## EXERCISE DIRECTIONS:
Return all of the data exactly, with nothing left out but the pictures.

## Stored data:
/---

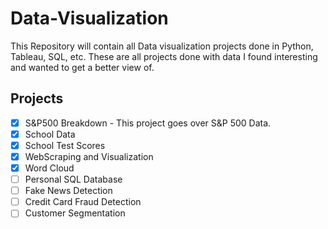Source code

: # Data-Visualization
This Repository will contain all Data visualization projects done in Python, Tableau, SQL, etc. 
These are all projects done with data I found interesting and wanted to get a better view of.

## Projects
- [x] S&P500 Breakdown
      - This project goes over S&P 500 Data.
- [x] School Data
- [x] School Test Scores
- [x] WebScraping and Visualization
- [x] Word Cloud
- [ ] Personal SQL Database
- [ ] Fake News Detection
- [ ] Credit Card Fraud Detection
- [ ] Customer Segmentation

\---

## YOUR RESPONSE:
Source code

: # Data-Visualization
This Repository will contain all Data visualization projects done in Python, Tableau, SQL, etc. 
These are all projects done with data I found interesting and wanted to get a better view of.

## Projects
- [x] S&P500 Breakdown
      - This project goes over S&P 500 Data.
- [x] School Data
- [x] School Test Scores
- [x] WebScraping and Visualization
- [x] Word Cloud
- [ ] Personal SQL Database
- [ ] Fake News Detection
- [ ] Credit Card Fraud Detection
- [ ] Customer Segmentation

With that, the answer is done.